• **PROBLEM DETAILS**: Copy out each line of the data that contains "across".

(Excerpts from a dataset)
************
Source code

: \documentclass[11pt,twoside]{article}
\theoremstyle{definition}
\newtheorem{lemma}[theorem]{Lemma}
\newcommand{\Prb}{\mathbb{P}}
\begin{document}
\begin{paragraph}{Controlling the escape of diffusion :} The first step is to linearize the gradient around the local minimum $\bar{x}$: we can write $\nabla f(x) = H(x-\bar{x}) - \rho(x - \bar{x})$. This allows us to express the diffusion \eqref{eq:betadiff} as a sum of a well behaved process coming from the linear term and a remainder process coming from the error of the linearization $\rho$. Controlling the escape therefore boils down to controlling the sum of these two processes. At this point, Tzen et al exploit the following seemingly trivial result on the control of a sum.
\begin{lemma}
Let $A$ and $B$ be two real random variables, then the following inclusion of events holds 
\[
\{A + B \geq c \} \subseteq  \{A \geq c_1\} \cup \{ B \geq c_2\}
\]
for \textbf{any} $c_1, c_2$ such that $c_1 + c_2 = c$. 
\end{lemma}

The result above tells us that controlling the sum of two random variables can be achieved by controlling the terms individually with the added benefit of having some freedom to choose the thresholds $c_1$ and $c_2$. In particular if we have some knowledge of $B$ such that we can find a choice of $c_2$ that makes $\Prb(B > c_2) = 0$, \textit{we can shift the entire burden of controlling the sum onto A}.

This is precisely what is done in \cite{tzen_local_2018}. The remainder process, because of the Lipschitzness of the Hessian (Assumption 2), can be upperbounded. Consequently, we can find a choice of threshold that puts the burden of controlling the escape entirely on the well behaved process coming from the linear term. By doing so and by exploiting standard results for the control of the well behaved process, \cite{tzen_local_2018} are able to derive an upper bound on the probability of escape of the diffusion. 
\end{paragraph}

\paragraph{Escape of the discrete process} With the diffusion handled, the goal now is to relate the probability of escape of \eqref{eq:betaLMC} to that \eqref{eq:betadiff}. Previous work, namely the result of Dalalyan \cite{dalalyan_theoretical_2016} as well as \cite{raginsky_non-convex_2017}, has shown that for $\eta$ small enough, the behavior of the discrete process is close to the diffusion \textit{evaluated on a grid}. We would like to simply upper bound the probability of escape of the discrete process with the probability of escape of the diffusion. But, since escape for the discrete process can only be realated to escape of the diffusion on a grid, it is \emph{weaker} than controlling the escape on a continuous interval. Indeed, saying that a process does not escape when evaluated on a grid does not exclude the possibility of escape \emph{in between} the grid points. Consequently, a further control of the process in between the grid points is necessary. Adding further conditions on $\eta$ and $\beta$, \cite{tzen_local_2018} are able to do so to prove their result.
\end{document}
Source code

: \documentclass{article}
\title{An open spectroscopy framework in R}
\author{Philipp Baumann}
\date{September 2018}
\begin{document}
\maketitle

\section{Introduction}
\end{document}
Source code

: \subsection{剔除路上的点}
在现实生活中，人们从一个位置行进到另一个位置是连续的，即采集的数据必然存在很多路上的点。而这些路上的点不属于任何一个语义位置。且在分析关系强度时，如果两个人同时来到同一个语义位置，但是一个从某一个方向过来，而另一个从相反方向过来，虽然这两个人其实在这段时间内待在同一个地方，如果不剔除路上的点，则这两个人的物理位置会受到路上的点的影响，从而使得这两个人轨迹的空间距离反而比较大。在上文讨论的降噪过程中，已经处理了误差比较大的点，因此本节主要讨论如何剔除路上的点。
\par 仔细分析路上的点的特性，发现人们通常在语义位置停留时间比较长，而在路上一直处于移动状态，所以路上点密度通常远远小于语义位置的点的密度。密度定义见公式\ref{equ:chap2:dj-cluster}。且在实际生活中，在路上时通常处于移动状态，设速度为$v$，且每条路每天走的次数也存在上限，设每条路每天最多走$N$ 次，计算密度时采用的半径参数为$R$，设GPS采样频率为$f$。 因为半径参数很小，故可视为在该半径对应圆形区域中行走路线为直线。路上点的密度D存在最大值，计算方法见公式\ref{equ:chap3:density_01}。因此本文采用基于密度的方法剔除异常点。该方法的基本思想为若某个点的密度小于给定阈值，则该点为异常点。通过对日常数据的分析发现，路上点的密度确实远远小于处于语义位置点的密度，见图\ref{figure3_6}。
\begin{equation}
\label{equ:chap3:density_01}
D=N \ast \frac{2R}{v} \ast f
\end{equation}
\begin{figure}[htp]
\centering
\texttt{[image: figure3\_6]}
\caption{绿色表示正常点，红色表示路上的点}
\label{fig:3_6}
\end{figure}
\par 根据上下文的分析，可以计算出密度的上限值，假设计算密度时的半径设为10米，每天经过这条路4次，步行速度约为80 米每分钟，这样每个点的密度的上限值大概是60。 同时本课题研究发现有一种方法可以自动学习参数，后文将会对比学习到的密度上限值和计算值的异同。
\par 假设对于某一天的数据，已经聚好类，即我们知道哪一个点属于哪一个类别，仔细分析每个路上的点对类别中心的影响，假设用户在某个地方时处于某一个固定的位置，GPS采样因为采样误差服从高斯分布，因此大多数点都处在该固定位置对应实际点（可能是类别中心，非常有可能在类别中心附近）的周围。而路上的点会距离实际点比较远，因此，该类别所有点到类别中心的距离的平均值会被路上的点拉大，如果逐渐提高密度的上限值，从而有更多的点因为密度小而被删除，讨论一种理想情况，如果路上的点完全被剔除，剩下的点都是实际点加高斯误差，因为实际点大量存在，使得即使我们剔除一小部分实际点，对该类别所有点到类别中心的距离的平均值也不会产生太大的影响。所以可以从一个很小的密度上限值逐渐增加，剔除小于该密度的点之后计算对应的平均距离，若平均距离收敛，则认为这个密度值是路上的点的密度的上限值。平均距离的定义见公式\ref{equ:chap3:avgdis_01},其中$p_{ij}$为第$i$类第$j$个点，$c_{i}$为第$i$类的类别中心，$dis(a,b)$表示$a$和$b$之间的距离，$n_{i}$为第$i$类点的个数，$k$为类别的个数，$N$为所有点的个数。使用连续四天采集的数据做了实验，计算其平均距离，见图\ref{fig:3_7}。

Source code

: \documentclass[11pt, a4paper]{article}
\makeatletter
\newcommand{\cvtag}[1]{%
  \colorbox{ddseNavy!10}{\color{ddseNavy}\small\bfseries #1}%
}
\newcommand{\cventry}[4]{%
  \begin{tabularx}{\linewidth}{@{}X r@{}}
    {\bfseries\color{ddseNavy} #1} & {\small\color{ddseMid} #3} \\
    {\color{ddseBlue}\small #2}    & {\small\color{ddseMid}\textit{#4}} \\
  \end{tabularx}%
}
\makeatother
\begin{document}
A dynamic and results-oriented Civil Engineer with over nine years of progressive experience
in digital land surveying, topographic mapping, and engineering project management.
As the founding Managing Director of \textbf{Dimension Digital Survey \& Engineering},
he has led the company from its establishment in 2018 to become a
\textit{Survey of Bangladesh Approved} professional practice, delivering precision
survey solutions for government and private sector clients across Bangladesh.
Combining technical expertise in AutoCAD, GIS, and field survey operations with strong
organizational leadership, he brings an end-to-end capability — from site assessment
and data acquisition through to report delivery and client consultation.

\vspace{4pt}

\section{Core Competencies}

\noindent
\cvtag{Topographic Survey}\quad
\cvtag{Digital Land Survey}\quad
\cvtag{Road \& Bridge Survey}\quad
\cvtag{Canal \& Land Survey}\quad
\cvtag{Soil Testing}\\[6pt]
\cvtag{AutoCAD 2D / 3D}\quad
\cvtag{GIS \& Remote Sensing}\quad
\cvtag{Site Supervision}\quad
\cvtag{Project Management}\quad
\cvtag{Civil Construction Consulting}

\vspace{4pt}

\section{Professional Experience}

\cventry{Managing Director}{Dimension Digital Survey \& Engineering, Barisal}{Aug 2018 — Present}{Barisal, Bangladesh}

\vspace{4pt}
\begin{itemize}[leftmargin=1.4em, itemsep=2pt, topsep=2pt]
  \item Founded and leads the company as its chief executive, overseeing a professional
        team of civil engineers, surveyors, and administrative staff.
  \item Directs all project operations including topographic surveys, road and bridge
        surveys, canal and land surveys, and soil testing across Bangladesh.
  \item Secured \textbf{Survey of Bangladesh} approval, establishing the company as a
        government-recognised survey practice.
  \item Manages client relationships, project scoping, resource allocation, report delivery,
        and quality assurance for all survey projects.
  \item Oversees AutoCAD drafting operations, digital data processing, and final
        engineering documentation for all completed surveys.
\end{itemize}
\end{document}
************
• **ANSWER SPACE**:
survey solutions for government and private sector clients across Bangladesh.
        surveys, canal and land surveys, and soil testing across Bangladesh.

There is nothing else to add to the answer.